Чтобы не сдрейфовать снова в открытое море, решили отдать плавучий якорь. Здесь, поблизости от берега, оставался шанс встретить рыбачье судно, но, к несчастью, было воскресенье, а это сильно уменьшало вероятность такой встречи.
Ночь прошла спокойно. К утру земля еще оставалась в пределах видимости, но вскоре поднявшаяся после восхода солнца дымка закрыла ее. Ветер зашел к юго-востоку. Надежды достигнуть островов не осталось.
Вновь — море, ветер, усилившийся до 5—6 баллов, и волны, белые барашки пены и невероятная усталость. Выпив остатки воды, они лежали — обессиленные, утратившие всякий интерес к жизни и своей судьбе.
На следующий день начались муки жажды. Люсьен опять заговорил о самоубийстве. Временами оба погружались в беспамятство...
В 3 часа 26-го сентября Катрин проснулась от шума мотора. Метрах в пятидесяти от плота шло огромное судно. Она растолкала Люсьена. Из последних сил они стали взывать о помощи.
Их заметили. Судно остановилось, — это был сухогруз «Абель Тасман», — дало задний ход и стало медленно приближаться к плоту.

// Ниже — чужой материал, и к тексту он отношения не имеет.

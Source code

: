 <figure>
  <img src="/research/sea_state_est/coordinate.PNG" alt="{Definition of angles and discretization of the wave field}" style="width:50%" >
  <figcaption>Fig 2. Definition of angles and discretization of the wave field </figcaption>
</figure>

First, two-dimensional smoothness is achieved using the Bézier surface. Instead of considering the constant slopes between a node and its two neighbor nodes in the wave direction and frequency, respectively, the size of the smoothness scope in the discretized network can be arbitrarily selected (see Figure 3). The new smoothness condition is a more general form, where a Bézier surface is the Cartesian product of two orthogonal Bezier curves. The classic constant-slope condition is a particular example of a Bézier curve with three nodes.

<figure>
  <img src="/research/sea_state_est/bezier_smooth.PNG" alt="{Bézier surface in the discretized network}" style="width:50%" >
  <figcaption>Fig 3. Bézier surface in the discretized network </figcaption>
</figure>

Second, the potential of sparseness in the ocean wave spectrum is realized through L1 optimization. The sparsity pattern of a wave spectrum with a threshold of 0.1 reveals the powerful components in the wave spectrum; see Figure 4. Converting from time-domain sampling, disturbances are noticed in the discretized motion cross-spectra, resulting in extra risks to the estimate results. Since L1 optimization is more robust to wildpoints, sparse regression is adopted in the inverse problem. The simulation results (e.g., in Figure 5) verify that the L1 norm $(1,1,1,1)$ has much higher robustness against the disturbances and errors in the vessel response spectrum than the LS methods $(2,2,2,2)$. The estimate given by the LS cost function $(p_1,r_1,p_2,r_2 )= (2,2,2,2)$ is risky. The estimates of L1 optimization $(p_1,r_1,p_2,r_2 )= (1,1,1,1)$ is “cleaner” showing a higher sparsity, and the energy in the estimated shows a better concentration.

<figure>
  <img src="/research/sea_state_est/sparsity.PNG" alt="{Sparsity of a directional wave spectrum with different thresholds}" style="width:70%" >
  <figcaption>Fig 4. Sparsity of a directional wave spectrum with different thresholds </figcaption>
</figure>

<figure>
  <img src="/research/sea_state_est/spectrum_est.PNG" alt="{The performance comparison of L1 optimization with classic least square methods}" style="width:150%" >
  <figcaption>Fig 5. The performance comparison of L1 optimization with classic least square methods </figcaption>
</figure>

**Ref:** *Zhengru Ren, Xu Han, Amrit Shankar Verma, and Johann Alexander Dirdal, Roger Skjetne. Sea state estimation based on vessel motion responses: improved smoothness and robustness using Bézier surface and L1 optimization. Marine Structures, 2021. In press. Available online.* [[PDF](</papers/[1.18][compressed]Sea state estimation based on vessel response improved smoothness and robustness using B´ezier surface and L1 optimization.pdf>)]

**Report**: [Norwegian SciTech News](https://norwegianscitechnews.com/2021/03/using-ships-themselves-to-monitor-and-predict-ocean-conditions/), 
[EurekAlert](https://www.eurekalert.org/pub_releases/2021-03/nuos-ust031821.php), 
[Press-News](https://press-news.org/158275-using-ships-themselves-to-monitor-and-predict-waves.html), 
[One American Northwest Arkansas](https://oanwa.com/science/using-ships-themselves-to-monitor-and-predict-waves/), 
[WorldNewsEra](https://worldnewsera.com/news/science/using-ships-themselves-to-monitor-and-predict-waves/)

Сброшен шторм-трап. Люсьен делает попытку подняться по нему самостоятельно — тщетно. Нехватает сил даже для того, чтобы держаться за канат...
Через четыре дня «Тасман» ошвартовался в Роттердаме. Катрин на другой же день вечером уехала домой в Женеву. Люсьен несколько суток пролежал в госпитале.
О судьбе «Ньорда» стало известно позже, когда выяснилось, что английский яхтсмен Патрик Чилтон на яхте «Аделина» обнаружил его в море еще 19 сентября. Англичанин взял имевшиеся документы, сделал несколько фотоснимков, но, к сожалению, не смог отбуксировать «Ньорд» в гавань. Через десять дней яхту видели с борта теплохода «Педер Мост». Больше о «Ньорде» вестей не поступало.
Что можно сказать в заключение? Эпопея, которую пережили Катрин и Люсьен, вряд ли займет приметное место в истории морских катастроф. Но для специалистов она, возможно, представит интерес с точки зрения оценки уровня надежности такого спасательного средства, как надувной плот. Стоило ли препоручать ему свою судьбу до того момента, когда всякая надежда сохранить судно была утрачена? Не правильнее ли было до последнего оставаться на яхте, которая, как выяснилось, благополучно перенесла шторм?
Мое внимание, однако, прежде всего привлекает поведение людей. Конечно, Средиземное море — это не Атлантика, где Бомбар на своем «Еретике» доказал, что человек, лишенный даже самого необходимого, но не утративший мужества, может победить стихию. И все же берусь утверждать, что эпопея экипажа «Ньорда» служит не менее убедительным доказательством той же благородной мысли.